Once those projects were completed, Adam and Erin sought our advice for how to best approach the next exterior renovations on his list. The siding on his home and garage had become discolored due to age, one of the most obvious signs that siding has reached the end of its lifespan. The two wooden decks on the back of the house were undersized and weathered. Three of the home’s windows were underperforming. A flat section of the roof was prone to ice damming and the couple wanted a permanent fix. Here are the solutions we offered Adam and Erin to help them on their quest to restore their historic home’s exterior.
Siding: Siding installation on a historic home presents a unique challenge. In many cases, there are multiple layers and the likelihood of finding asbestos is high. Such was the case with Adam and Erin’s home. This meant that additional precautionary measures were needed during the tear-off process to keep our installers safe. It is imperative that type of house siding and color pair well with the home’s architecture. For this project, 5” lap LP® SmartSide® in a custom selected color was the perfect fit. Blue tones were commonplace on historic homes and the utilization of a dark custom color worked well to produce a modern effect, while still respecting the home’s architectural style. LP® trim products were used to recreate the window details. 7” Cedar scalloped shakes on the home and garage’s gables added interest and provided a nod to the home’s history. Adam added to the detail by hand cutting each of the scroll details above windows.
Windows: Home siding projects present the perfect time to evaluate the current quality of the house’s windows. Replacing windows in tandem with siding can actually be a more cost effective approach because the caulking and sealing of window openings happens only once, making the process less labor intensive. There were three windows in Adam and Erin’s home that had lackluster looks and subpar energy efficiency. In the basement, we installed two SeasonGuard awning windows. Hinged at the top, they offer expanded ventilation, making them ideal for basement installation. In one of the home’s bathrooms, we replaced the glass block windows with a double hung window. They have top-tier energy efficiency because of their triple weatherstripping.
See the Steps Our Window Installers Take to Ensure Maximum Life Expectancy:
Metal Roofing & Insulation: A resounding theme from surrounding historic homes is that the insulation often needs improvement. Our team had plans to remove the home’s preexisting 1/12 pitched rubber portion of the roof because ice dams and leaking was commonplace in that section of the home. Once the roof had been removed, we were able to evaluate the insulation which had been previously inaccessible. Adam and Erin’s complaints of extreme temperature swings in that area of the home were not without warrant. In fact, our team uncovered an entire cavity where insulation had been missed completely. 4” of closed cell foam insulation was sprayed in to reach an R28 value over the previous R5. After new insulation had been installed, an Englert seamer panel steel roof was installed on that section of the home to prevent any future leaking. The homeowners reported to us that these improvements have not only added to the overall comfort of their home, but have saved them an average of $150 on their home’s utility bill each month.

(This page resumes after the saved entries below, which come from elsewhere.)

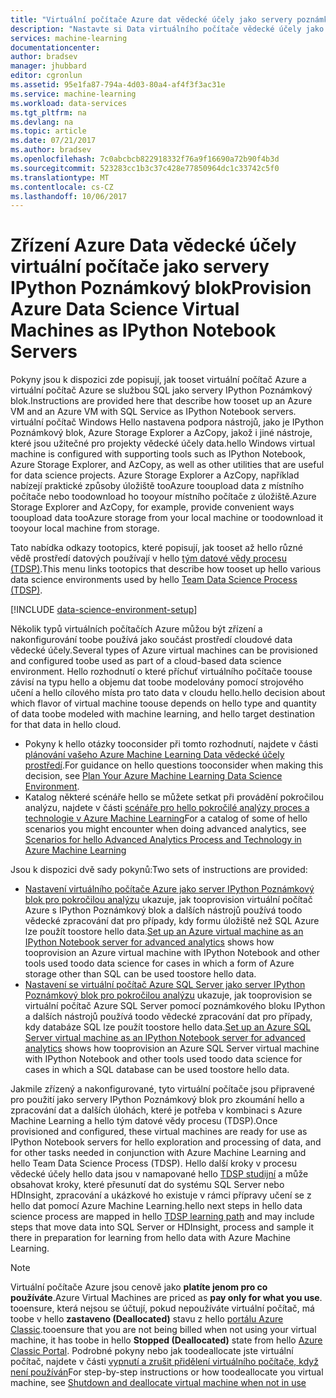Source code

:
 ```yaml
---
title: "Virtuální počítače Azure dat vědecké účely jako servery poznámkového bloku IPython aaaProvision | Microsoft Docs"
description: "Nastavte si Data virtuálního počítače vědecké účely jako Server poznámkového bloku IPython s podpůrnými nástroje."
services: machine-learning
documentationcenter: 
author: bradsev
manager: jhubbard
editor: cgronlun
ms.assetid: 95e1fa87-794a-4d03-80a4-af4f3f3ac31e
ms.service: machine-learning
ms.workload: data-services
ms.tgt_pltfrm: na
ms.devlang: na
ms.topic: article
ms.date: 07/21/2017
ms.author: bradsev
ms.openlocfilehash: 7c0abcbcb822918332f76a9f16690a72b90f4b3d
ms.sourcegitcommit: 523283cc1b3c37c428e77850964dc1c33742c5f0
ms.translationtype: MT
ms.contentlocale: cs-CZ
ms.lasthandoff: 10/06/2017
---
```

# <a name="provision-azure-data-science-virtual-machines-as-ipython-notebook-servers"></a><span data-ttu-id="209fa-103">Zřízení Azure Data vědecké účely virtuální počítače jako servery IPython Poznámkový blok</span><span class="sxs-lookup"><span data-stu-id="209fa-103">Provision Azure Data Science Virtual Machines as IPython Notebook Servers</span></span>
<span data-ttu-id="209fa-104">Pokyny jsou k dispozici zde popisují, jak tooset virtuální počítač Azure a virtuální počítač Azure se službou SQL jako servery IPython Poznámkový blok.</span><span class="sxs-lookup"><span data-stu-id="209fa-104">Instructions are provided here that describe how tooset up an Azure VM and an Azure VM with SQL Service as IPython Notebook servers.</span></span> <span data-ttu-id="209fa-105">virtuální počítač Windows Hello nastavena podpora nástrojů, jako je IPython Poznámkový blok, Azure Storage Explorer a AzCopy, jakož i jiné nástroje, které jsou užitečné pro projekty vědecké účely data.</span><span class="sxs-lookup"><span data-stu-id="209fa-105">hello Windows virtual machine is configured with supporting tools such as IPython Notebook, Azure Storage Explorer, and AzCopy, as well as other utilities that are useful for data science projects.</span></span> <span data-ttu-id="209fa-106">Azure Storage Explorer a AzCopy, například nabízejí praktické způsoby úložiště tooAzure tooupload data z místního počítače nebo toodownload ho tooyour místního počítače z úložiště.</span><span class="sxs-lookup"><span data-stu-id="209fa-106">Azure Storage Explorer and AzCopy, for example, provide convenient ways tooupload data tooAzure storage from your local machine or toodownload it tooyour local machine from storage.</span></span> 

<span data-ttu-id="209fa-107">Tato nabídka odkazy tootopics, které popisují, jak tooset až hello různé vědě prostředí datových používají v hello [tým datové vědy procesu (TDSP)](data-science-process-overview.md).</span><span class="sxs-lookup"><span data-stu-id="209fa-107">This menu links tootopics that describe how tooset up hello various data science environments used by hello [Team Data Science Process (TDSP)](data-science-process-overview.md).</span></span>

[!INCLUDE [data-science-environment-setup](../../includes/cap-setup-environments.md)]

<span data-ttu-id="209fa-108">Několik typů virtuálních počítačích Azure můžou být zřízení a nakonfigurování toobe používá jako součást prostředí cloudové data vědecké účely.</span><span class="sxs-lookup"><span data-stu-id="209fa-108">Several types of Azure virtual machines can be provisioned and configured toobe used as part of a cloud-based data science environment.</span></span> <span data-ttu-id="209fa-109">Hello rozhodnutí o které příchuť virtuálního počítače toouse závisí na typu hello a objemu dat toobe modelovány pomocí strojového učení a hello cílového místa pro tato data v cloudu hello.</span><span class="sxs-lookup"><span data-stu-id="209fa-109">hello decision about which flavor of virtual machine toouse depends on hello type and quantity of data toobe modeled with machine learning, and hello target destination for that data in hello cloud.</span></span> 

* <span data-ttu-id="209fa-110">Pokyny k hello otázky tooconsider při tomto rozhodnutí, najdete v části [plánování vašeho Azure Machine Learning Data vědecké účely prostředí](machine-learning-data-science-plan-your-environment.md).</span><span class="sxs-lookup"><span data-stu-id="209fa-110">For guidance on hello questions tooconsider when making this decision, see [Plan Your Azure Machine Learning Data Science Environment](machine-learning-data-science-plan-your-environment.md).</span></span> 
* <span data-ttu-id="209fa-111">Katalog některé scénáře hello se můžete setkat při provádění pokročilou analýzu, najdete v části [scénáře pro hello pokročilé analýzy proces a technologie v Azure Machine Learning](machine-learning-data-science-plan-sample-scenarios.md)</span><span class="sxs-lookup"><span data-stu-id="209fa-111">For a catalog of some of hello scenarios you might encounter when doing advanced analytics, see [Scenarios for hello Advanced Analytics Process and Technology in Azure Machine Learning](machine-learning-data-science-plan-sample-scenarios.md)</span></span>

<span data-ttu-id="209fa-112">Jsou k dispozici dvě sady pokynů:</span><span class="sxs-lookup"><span data-stu-id="209fa-112">Two sets of instructions are provided:</span></span>

* <span data-ttu-id="209fa-113">[Nastavení virtuálního počítače Azure jako server IPython Poznámkový blok pro pokročilou analýzu](machine-learning-data-science-setup-virtual-machine.md) ukazuje, jak tooprovision virtuální počítač Azure s IPython Poznámkový blok a dalších nástrojů používá toodo vědecké zpracování dat pro případy, kdy formu úložiště než SQL Azure lze použít toostore hello data.</span><span class="sxs-lookup"><span data-stu-id="209fa-113">[Set up an Azure virtual machine as an IPython Notebook server for advanced analytics](machine-learning-data-science-setup-virtual-machine.md) shows how tooprovision an Azure virtual machine with IPython Notebook and other tools used toodo data science for cases in which a form of Azure storage other than SQL can be used toostore hello data.</span></span>
* <span data-ttu-id="209fa-114">[Nastavení se virtuální počítač Azure SQL Server jako server IPython Poznámkový blok pro pokročilou analýzu](machine-learning-data-science-setup-sql-server-virtual-machine.md) ukazuje, jak tooprovision se virtuální počítač Azure SQL Server pomocí poznámkového bloku IPython a dalších nástrojů používá toodo vědecké zpracování dat pro případy, kdy databáze SQL lze použít toostore hello data.</span><span class="sxs-lookup"><span data-stu-id="209fa-114">[Set up an Azure SQL Server virtual machine as an IPython Notebook server for advanced analytics](machine-learning-data-science-setup-sql-server-virtual-machine.md) shows how tooprovision an Azure SQL Server virtual machine with IPython Notebook and other tools used toodo data science for cases in which a SQL database can be used toostore  hello data.</span></span>

<span data-ttu-id="209fa-115">Jakmile zřízený a nakonfigurované, tyto virtuální počítače jsou připravené pro použití jako servery IPython Poznámkový blok pro zkoumání hello a zpracování dat a dalších úlohách, které je potřeba v kombinaci s Azure Machine Learning a hello tým datové vědy procesu (TDSP).</span><span class="sxs-lookup"><span data-stu-id="209fa-115">Once provisioned and configured, these virtual machines are ready for use as IPython Notebook servers for hello exploration and processing of data, and for other tasks needed in conjunction with Azure Machine Learning and hello Team Data Science Process (TDSP).</span></span> <span data-ttu-id="209fa-116">Hello další kroky v procesu vědecké účely hello data jsou v namapované hello [TDSP studijní](https://azure.microsoft.com/documentation/learning-paths/cortana-analytics-process/) a může obsahovat kroky, které přesunutí dat do systému SQL Server nebo HDInsight, zpracování a ukázkové ho existuje v rámci přípravy učení se z hello dat pomocí Azure Machine Learning.</span><span class="sxs-lookup"><span data-stu-id="209fa-116">hello next steps in hello data science process are mapped in hello [TDSP learning path](https://azure.microsoft.com/documentation/learning-paths/cortana-analytics-process/) and may include steps that move data into SQL Server or HDInsight, process and sample it there in preparation for learning from hello data with Azure Machine Learning.</span></span>

> [!NOTE]
> <span data-ttu-id="209fa-117">Virtuální počítače Azure jsou cenově jako **platíte jenom pro co používáte**.</span><span class="sxs-lookup"><span data-stu-id="209fa-117">Azure Virtual Machines are priced as **pay only for what you use**.</span></span> <span data-ttu-id="209fa-118">tooensure, která nejsou se účtují, pokud nepoužíváte virtuální počítač, má toobe v hello **zastaveno (Deallocated)** stavu z hello [portálu Azure Classic](http://manage.windowsazure.com/).</span><span class="sxs-lookup"><span data-stu-id="209fa-118">tooensure that you are not being billed when not using your virtual machine, it has toobe in hello **Stopped (Deallocated)** state from hello [Azure Classic Portal](http://manage.windowsazure.com/).</span></span> <span data-ttu-id="209fa-119">Podrobné pokyny nebo jak toodeallocate jste virtuální počítač, najdete v části [vypnutí a zrušit přidělení virtuálního počítače, když není používán](machine-learning-data-science-setup-virtual-machine.md#shutdown)</span><span class="sxs-lookup"><span data-stu-id="209fa-119">For step-by-step instructions or how toodeallocate you virtual machine, see  [Shutdown and deallocate virtual machine when not in use](machine-learning-data-science-setup-virtual-machine.md#shutdown)</span></span>
> 
>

Decking: The back of the home had two separate small wooden decks. One acted as an entry point to the back door and the other served as a walk-out from one of the home’s bedrooms. Both were small, wooden, on the same side of the house, but on different levels. He asked for our input on composite deck designs that would work well with his home’s current layout. Our advice was to expand the footprint of the decks in order to make decks more usable and add aesthetic appeal to the home. In terms of material, we felt strongly that Zuri® Premium Decking was the right fit. The deck boards replicate the aesthetics of exotic wood and have built-in UV light-resisting technology that allows it to maintain its aesthetics for years to come. Lauded for its durability, Zuri® decking is the ideal material for high traffic areas, like home entrances. Black maintenance-free aluminum railings completed the look.